The Royals made it interesting against Rivera when Salvy Perez poked a two-out double to right. That brought Jarrod Dyson into the game as a pinch-runner.

Mike Moustakas pulled a 2-0 pitch just foul down the right-field line before flying out to left.

“I hit it,” he said, “and it stayed pretty straight until the end when it came a little farther right. He’s the best closer to ever play the game. Hats off to him for making his pitches, and hats off to Pettitte for keeping them in the game."

The Yankees thumped the Royals 11-6 in Friday’s series opener by getting big contributions from a collection of fill-ins and spare parts for a lineup missing Derek Jeter, Alex Rodriguez, Curtis Granderson and Mark Teixeira.

And, yes, the big blow Saturday was a two-run homer by Vernon Wells, whom the Yankees acquired March 26 from the Los Angeles Angels. It came with two outs in the fifth inning.

Wells crushed a 3-1 fastball from James Shields, who can’t seem to buy a break. The other run against Shields scored on a Moustakas throwing error in the third inning.

It wasn’t the homer that bothered Shields as much as opening the inning by hitting Chris Stewart, the No. 9 hitter, with a 1-2 change-up.

“Absolutely,” Shields said. “The home runs are the home runs, but you can’t give Stewart a free base right there. On a 1-2 count, you can’t hit him right there.

“To me, that’s unacceptable. He’s the nine-hole hitter. I had him in a 1-2 count. You’ve got the leadoff hitter (Brett Gardner) and (Robinson) Cano coming up. That’s unacceptable.”

Shields retired Gardner and Cano but couldn’t get Wells.

“It wasn’t that bad of a pitch,” Shields said. “It was middle away on 3-1. He’s a pretty good hitter. You fall behind in the count on any good hitter, and they’re going to put a swing on it.”

Shields is now 2-3 through eight starts despite a 2.48 ERA. He turned over leads in two of his no-decisions and yielded a total of six earned runs over 23 innings in his three losses.

“You’ve got to pitch better,” he said. “That’s it.”

Pettitte improved to 4-2, while Rivera is 14 for 14 this season in save opportunities. The loss was the fifth in six games for the Royals, who fell to 18-15 and into third place in the American League Central Division.

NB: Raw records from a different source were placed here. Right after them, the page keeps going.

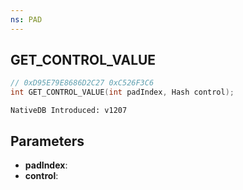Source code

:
 ```yaml
---
ns: PAD
---
```

## GET_CONTROL_VALUE

```c
// 0xD95E79E8686D2C27 0xC526F3C6
int GET_CONTROL_VALUE(int padIndex, Hash control);
```

```
NativeDB Introduced: v1207
```

## Parameters
* **padIndex**:
* **control**:
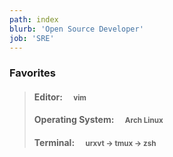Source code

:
 ```yaml
---
path: index
blurb: 'Open Source Developer'
job: 'SRE'
---
```


### Favorites

> #### Editor: &emsp;<small>vim</small>
>
> #### Operating System: &emsp;<small>Arch Linux</small>
>
> #### Terminal: &emsp;<small>urxvt -> tmux -> zsh</small>
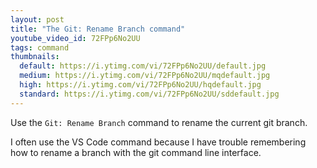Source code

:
 ```yaml
---
layout: post
title: "The Git: Rename Branch command"
youtube_video_id: 72FPp6No2UU
tags: command
thumbnails:
  default: https://i.ytimg.com/vi/72FPp6No2UU/default.jpg
  medium: https://i.ytimg.com/vi/72FPp6No2UU/mqdefault.jpg
  high: https://i.ytimg.com/vi/72FPp6No2UU/hqdefault.jpg
  standard: https://i.ytimg.com/vi/72FPp6No2UU/sddefault.jpg
---
```


Use the `Git: Rename Branch` command to rename the current git branch.

I often use the VS Code command because I have trouble remembering how to rename a branch with the git command line interface.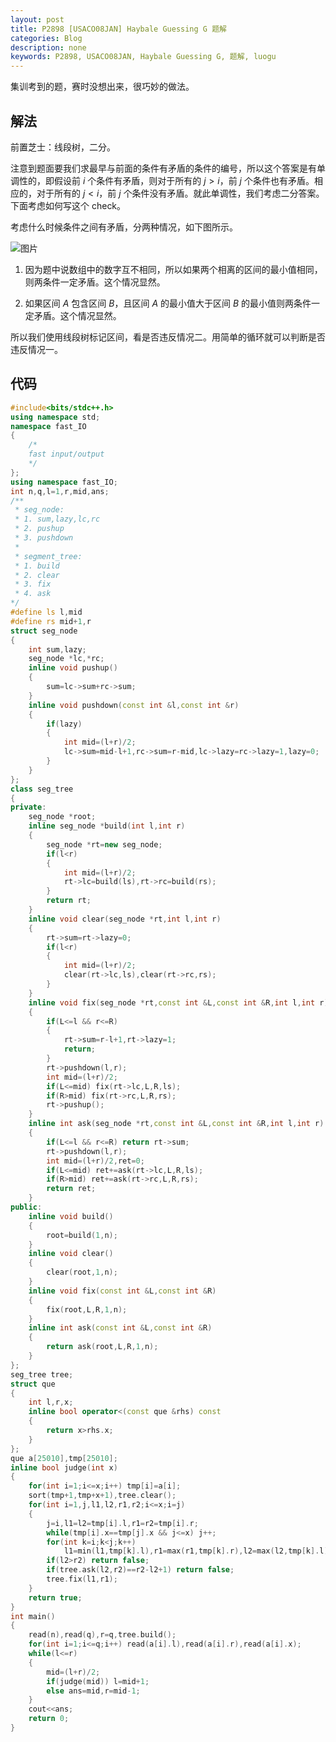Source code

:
 ```yaml
---
layout: post
title: P2898 [USACO08JAN] Haybale Guessing G 题解
categories: Blog
description: none
keywords: P2898, USACO08JAN, Haybale Guessing G, 题解, luogu
---
```


集训考到的题，赛时没想出来，很巧妙的做法。

## 解法

前置芝士：线段树，二分。

注意到题面要我们求最早与前面的条件有矛盾的条件的编号，所以这个答案是有单调性的，即假设前 $i$ 个条件有矛盾，则对于所有的 $j > i$，前 $j$ 个条件也有矛盾。相应的，对于所有的 $j < i$，前 $j$ 个条件没有矛盾。就此单调性，我们考虑二分答案。下面考虑如何写这个 check。

考虑什么时候条件之间有矛盾，分两种情况，如下图所示。

![图片](https://cdn.luogu.com.cn/upload/image_hosting/dgt4tac3.png)

1. 因为题中说数组中的数字互不相同，所以如果两个相离的区间的最小值相同，则两条件一定矛盾。这个情况显然。

2. 如果区间 $A$ 包含区间 $B$，且区间 $A$ 的最小值大于区间 $B$ 的最小值则两条件一定矛盾。这个情况显然。

所以我们使用线段树标记区间，看是否违反情况二。用简单的循环就可以判断是否违反情况一。

## 代码

```cpp
#include<bits/stdc++.h>
using namespace std;
namespace fast_IO
{
	/*
	fast input/output
	*/
};
using namespace fast_IO;
int n,q,l=1,r,mid,ans;
/**
 * seg_node:
 * 1. sum,lazy,lc,rc
 * 2. pushup
 * 3. pushdown
 * 
 * segment_tree:
 * 1. build
 * 2. clear
 * 3. fix
 * 4. ask
*/
#define ls l,mid
#define rs mid+1,r
struct seg_node
{
	int sum,lazy;
	seg_node *lc,*rc;
	inline void pushup()
	{
		sum=lc->sum+rc->sum;
	}
	inline void pushdown(const int &l,const int &r)
	{
		if(lazy)
		{
			int mid=(l+r)/2;
			lc->sum=mid-l+1,rc->sum=r-mid,lc->lazy=rc->lazy=1,lazy=0;
		}
	}
};
class seg_tree
{
private:
	seg_node *root;
	inline seg_node *build(int l,int r)
	{
		seg_node *rt=new seg_node;
		if(l<r)
		{
			int mid=(l+r)/2;
			rt->lc=build(ls),rt->rc=build(rs);
		}
		return rt;
	}
	inline void clear(seg_node *rt,int l,int r)
	{
		rt->sum=rt->lazy=0;
		if(l<r)
		{
			int mid=(l+r)/2;
			clear(rt->lc,ls),clear(rt->rc,rs);
		}
	}
	inline void fix(seg_node *rt,const int &L,const int &R,int l,int r)
	{
		if(L<=l && r<=R)
		{
			rt->sum=r-l+1,rt->lazy=1;
			return;
		}
		rt->pushdown(l,r);
		int mid=(l+r)/2;
		if(L<=mid) fix(rt->lc,L,R,ls);
		if(R>mid) fix(rt->rc,L,R,rs);
		rt->pushup();
	}
	inline int ask(seg_node *rt,const int &L,const int &R,int l,int r)
	{
		if(L<=l && r<=R) return rt->sum;
		rt->pushdown(l,r);
		int mid=(l+r)/2,ret=0;
		if(L<=mid) ret+=ask(rt->lc,L,R,ls);
		if(R>mid) ret+=ask(rt->rc,L,R,rs);
		return ret;
	}
public:
	inline void build()
	{
		root=build(1,n);
	}
	inline void clear()
	{
		clear(root,1,n);
	}
	inline void fix(const int &L,const int &R)
	{
		fix(root,L,R,1,n);
	}
	inline int ask(const int &L,const int &R)
	{
		return ask(root,L,R,1,n);
	}
};
seg_tree tree;
struct que
{
	int l,r,x;
	inline bool operator<(const que &rhs) const
	{
		return x>rhs.x;
	}
};
que a[25010],tmp[25010];
inline bool judge(int x)
{
	for(int i=1;i<=x;i++) tmp[i]=a[i];
	sort(tmp+1,tmp+x+1),tree.clear();
	for(int i=1,j,l1,l2,r1,r2;i<=x;i=j)
	{
		j=i,l1=l2=tmp[i].l,r1=r2=tmp[i].r;
		while(tmp[i].x==tmp[j].x && j<=x) j++;
		for(int k=i;k<j;k++)
			l1=min(l1,tmp[k].l),r1=max(r1,tmp[k].r),l2=max(l2,tmp[k].l),r2=min(r2,tmp[k].r);
		if(l2>r2) return false;
		if(tree.ask(l2,r2)==r2-l2+1) return false;
		tree.fix(l1,r1);
	}
	return true;
}
int main()
{
	read(n),read(q),r=q,tree.build();
	for(int i=1;i<=q;i++) read(a[i].l),read(a[i].r),read(a[i].x);
	while(l<=r)
	{
		mid=(l+r)/2;
		if(judge(mid)) l=mid+1;
		else ans=mid,r=mid-1;
	}
	cout<<ans;
	return 0;
}
```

It was still scoreless when the Yankees opened the third inning with a double by Chris Nelson past a diving Moustakas at the third-base line. Stewart popped a bunt to Shields, and Gardner followed with a pop to third.

Shields should have been out of the inning when Cano hit a routine grounder to third, but Moustakas threw wildly for an error that enabled Nix to score for a 1-0 lead.

“Shields got a ground ball when he needed it,” Moustakas said. “I just threw it away. Nothing really (different) about it. I just threw it away... Our guy did a fantastic job. I made a mistake, and that’s what cost us the game.”

Not quite. It was a costly error, but the Royals answered after Elliot Johnson led off their third with a single on a swinging bunt that refused to go foul.

Johnson stole second and moved to third on Alcides Escobar’s slow chopper to third. The Yankees shortened their infield at the corners, but Lorenzo Cain hit a grounder to short that produced the tying run.

The Royals took the lead when Billy Butler led off the fourth with a no-doubt homer to the left of dead center -- estimated at 414 feet -- for a 2-1 lead.

It was Butler’s 500th career RBI, but the lead didn’t last.

Shields started the fifth by hitting Stewart with that 1-2 change-up, which marked the fourth time in five innings that the Yankees put their leadoff hitter on base.

This time it hurt because it got Wells to the plate.

Pettitte, Robertson and Rivera tenaciously protected the slim lead by retiring 12 straight Royals before Perez’s two-out double in the ninth.

“Putting up two runs in that game?” Butler said. “Obviously, we haven’t given Shields much run support all of this year. In a game like that, we’ve got to give him a little more.”